* _What is needed_:
Tally the lines in the entries where the string "besoins" appears, and write only the total.

* _Data for the task_:
----------------
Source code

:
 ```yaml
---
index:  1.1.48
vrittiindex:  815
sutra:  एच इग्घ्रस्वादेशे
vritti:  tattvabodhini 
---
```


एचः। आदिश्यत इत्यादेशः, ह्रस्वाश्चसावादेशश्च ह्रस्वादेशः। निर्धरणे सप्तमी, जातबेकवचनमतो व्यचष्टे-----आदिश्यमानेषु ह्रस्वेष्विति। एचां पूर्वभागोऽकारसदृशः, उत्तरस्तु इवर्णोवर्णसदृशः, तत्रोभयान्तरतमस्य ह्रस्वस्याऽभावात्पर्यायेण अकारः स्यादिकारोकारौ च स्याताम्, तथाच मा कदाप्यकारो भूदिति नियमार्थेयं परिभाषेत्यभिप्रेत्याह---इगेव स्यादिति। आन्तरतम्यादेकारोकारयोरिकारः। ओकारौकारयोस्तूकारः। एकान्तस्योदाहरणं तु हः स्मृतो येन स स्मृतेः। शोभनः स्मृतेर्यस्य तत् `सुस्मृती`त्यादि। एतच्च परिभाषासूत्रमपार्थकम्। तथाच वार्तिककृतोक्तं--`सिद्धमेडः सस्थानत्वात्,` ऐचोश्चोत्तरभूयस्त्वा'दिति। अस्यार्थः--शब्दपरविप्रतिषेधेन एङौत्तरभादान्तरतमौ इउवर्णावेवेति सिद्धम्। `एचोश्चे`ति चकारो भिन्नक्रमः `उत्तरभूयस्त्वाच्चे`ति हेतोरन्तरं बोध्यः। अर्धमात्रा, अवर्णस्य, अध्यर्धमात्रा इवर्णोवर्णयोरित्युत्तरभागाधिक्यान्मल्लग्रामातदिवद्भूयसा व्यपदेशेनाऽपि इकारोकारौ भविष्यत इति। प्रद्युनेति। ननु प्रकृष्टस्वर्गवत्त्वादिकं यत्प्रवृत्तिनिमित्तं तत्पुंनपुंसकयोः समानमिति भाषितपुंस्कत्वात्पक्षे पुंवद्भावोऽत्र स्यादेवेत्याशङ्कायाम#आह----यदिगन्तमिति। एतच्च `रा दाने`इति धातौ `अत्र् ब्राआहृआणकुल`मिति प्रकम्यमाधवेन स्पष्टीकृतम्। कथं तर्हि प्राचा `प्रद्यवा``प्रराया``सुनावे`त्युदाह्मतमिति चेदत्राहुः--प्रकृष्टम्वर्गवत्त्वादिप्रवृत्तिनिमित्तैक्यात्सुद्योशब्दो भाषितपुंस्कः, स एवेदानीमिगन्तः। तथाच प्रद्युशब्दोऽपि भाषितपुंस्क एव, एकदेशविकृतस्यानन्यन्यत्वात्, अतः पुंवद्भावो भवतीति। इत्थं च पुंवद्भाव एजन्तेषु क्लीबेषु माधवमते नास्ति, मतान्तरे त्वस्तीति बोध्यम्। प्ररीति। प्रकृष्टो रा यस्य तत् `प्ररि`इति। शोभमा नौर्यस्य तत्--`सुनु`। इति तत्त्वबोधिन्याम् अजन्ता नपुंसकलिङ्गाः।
----------------
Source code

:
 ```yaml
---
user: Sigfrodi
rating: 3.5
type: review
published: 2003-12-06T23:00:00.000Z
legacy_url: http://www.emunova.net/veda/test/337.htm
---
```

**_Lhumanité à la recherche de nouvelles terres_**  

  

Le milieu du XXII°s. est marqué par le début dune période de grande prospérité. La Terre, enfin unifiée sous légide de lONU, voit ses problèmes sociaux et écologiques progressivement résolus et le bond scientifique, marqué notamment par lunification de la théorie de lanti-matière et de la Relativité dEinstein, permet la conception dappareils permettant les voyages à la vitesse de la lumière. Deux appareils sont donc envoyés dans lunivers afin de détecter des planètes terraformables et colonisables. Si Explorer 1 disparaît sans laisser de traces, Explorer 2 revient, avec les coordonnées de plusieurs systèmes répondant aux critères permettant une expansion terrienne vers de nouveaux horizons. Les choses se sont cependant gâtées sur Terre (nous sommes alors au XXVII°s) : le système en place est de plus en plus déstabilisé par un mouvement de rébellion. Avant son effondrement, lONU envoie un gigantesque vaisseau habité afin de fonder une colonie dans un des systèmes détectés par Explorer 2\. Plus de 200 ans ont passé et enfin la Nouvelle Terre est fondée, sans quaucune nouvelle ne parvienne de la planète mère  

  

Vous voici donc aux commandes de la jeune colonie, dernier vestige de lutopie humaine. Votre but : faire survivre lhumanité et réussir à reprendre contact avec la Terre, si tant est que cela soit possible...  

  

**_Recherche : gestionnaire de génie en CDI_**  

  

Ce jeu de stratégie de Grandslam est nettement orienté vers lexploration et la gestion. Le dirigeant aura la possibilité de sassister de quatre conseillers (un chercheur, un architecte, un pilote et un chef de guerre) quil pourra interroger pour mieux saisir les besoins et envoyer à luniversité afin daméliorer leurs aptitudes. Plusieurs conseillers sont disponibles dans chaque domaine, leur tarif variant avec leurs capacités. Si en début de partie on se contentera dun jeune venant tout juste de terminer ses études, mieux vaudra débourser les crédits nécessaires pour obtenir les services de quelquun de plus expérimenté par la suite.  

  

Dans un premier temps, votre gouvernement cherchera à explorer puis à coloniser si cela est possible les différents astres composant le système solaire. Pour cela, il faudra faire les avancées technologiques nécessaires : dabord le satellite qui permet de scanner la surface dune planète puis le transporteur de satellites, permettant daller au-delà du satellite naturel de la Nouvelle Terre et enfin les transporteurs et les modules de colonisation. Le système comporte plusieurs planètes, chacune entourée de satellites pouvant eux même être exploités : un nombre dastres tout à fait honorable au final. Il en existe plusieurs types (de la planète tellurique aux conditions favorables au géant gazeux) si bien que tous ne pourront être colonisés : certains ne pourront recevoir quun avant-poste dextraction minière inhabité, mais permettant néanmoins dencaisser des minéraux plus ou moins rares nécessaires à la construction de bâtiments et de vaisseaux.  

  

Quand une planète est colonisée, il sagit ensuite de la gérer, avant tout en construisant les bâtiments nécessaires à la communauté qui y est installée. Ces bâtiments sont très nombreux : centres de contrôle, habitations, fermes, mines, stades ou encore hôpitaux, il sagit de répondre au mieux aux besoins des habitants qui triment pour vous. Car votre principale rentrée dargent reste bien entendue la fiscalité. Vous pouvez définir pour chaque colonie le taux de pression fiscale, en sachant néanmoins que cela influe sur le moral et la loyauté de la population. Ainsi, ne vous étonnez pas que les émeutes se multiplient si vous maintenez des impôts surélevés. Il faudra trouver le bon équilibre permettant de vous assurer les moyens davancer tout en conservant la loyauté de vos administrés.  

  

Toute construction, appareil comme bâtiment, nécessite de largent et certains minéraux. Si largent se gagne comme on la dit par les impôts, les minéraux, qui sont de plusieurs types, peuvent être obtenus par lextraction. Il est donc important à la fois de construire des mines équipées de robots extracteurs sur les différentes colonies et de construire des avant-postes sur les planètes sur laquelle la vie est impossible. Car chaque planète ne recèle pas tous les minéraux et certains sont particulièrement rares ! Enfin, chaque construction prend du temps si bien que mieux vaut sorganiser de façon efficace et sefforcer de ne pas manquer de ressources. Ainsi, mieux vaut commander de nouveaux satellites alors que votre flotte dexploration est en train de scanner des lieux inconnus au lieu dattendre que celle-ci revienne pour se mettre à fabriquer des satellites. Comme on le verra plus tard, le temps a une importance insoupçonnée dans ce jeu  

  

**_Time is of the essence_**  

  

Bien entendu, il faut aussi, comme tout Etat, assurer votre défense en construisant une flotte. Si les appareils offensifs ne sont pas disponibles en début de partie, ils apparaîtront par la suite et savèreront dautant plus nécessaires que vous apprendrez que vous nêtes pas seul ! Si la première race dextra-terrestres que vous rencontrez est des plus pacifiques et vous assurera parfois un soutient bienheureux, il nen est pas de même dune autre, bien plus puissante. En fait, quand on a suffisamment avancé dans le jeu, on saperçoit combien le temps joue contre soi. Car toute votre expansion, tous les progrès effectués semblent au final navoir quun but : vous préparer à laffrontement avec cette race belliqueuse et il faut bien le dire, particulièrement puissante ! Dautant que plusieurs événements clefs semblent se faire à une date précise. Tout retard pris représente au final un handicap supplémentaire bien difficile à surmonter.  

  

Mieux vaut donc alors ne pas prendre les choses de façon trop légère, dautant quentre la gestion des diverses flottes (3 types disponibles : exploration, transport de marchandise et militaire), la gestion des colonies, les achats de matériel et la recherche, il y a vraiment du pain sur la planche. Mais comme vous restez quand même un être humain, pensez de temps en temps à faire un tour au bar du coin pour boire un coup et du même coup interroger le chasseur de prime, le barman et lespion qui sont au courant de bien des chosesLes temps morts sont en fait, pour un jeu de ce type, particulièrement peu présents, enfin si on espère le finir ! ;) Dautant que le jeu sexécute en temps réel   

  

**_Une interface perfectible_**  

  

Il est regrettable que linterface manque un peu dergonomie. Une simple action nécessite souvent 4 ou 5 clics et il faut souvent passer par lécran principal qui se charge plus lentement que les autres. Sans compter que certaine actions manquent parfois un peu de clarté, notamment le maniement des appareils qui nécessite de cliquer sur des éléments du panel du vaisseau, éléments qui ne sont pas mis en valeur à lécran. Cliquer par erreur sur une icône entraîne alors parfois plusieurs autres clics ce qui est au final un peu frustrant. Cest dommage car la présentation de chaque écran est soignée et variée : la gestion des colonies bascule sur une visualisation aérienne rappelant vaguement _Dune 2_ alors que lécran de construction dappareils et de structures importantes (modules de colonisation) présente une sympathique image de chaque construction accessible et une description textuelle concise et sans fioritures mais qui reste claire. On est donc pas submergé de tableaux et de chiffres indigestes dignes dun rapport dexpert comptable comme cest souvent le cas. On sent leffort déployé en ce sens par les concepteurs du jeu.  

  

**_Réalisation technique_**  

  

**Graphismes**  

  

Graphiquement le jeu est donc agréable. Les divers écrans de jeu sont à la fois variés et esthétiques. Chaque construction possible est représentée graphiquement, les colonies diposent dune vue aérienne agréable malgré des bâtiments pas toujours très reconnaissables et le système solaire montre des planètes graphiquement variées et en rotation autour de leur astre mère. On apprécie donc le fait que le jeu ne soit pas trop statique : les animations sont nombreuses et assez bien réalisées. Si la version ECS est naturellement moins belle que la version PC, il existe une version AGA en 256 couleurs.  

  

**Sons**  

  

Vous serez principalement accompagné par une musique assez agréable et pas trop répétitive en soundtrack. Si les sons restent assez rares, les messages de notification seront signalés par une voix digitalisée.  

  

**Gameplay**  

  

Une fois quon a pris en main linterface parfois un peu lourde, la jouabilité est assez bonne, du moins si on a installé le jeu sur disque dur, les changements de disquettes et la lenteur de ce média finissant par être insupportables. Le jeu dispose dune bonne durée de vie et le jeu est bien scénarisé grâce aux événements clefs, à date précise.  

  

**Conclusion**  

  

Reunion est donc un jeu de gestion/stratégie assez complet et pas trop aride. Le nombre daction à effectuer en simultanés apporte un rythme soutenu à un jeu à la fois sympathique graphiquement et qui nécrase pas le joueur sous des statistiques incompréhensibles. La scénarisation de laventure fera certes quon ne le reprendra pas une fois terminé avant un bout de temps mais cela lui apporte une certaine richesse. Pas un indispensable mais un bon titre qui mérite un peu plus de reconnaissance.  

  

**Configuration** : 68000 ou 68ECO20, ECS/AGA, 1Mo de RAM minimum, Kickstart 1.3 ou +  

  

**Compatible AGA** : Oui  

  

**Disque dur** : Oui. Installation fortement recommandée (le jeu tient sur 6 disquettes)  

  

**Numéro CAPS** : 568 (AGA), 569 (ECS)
----------------
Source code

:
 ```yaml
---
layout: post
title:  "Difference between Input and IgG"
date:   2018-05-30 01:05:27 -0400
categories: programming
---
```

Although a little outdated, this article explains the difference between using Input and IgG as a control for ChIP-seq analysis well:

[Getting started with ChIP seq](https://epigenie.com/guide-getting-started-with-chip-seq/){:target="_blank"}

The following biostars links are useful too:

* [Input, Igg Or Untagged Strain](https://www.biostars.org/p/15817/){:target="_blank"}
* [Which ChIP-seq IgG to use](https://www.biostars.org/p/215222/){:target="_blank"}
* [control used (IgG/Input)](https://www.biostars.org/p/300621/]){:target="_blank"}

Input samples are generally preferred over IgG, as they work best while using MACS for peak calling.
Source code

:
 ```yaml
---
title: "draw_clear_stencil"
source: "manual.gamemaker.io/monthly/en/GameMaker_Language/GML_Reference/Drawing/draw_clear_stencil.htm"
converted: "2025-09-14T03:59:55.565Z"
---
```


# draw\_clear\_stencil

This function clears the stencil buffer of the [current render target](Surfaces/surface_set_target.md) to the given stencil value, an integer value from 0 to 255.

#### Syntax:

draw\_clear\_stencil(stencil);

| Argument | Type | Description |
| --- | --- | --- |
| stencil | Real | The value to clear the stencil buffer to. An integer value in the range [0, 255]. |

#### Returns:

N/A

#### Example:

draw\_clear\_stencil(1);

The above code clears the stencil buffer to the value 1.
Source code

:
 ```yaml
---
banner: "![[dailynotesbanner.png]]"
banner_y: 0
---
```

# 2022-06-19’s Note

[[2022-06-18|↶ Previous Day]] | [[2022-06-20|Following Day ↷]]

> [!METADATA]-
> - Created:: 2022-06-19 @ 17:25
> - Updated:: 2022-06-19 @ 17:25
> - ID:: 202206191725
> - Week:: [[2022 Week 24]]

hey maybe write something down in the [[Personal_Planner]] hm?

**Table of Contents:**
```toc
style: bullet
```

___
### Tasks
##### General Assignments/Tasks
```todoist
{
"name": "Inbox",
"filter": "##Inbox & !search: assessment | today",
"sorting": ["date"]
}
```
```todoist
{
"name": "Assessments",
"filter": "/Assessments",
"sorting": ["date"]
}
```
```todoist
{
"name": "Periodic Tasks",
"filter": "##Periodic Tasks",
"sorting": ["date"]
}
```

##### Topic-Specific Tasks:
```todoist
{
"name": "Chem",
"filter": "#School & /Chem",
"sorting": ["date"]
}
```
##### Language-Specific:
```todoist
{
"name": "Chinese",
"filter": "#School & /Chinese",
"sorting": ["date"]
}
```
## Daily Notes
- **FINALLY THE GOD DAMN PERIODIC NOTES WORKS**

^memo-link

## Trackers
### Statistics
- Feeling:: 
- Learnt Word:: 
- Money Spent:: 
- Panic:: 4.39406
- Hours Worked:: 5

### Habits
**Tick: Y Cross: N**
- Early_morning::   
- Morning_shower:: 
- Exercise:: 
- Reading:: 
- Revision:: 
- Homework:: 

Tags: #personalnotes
----------------
* _Worked solution_:
2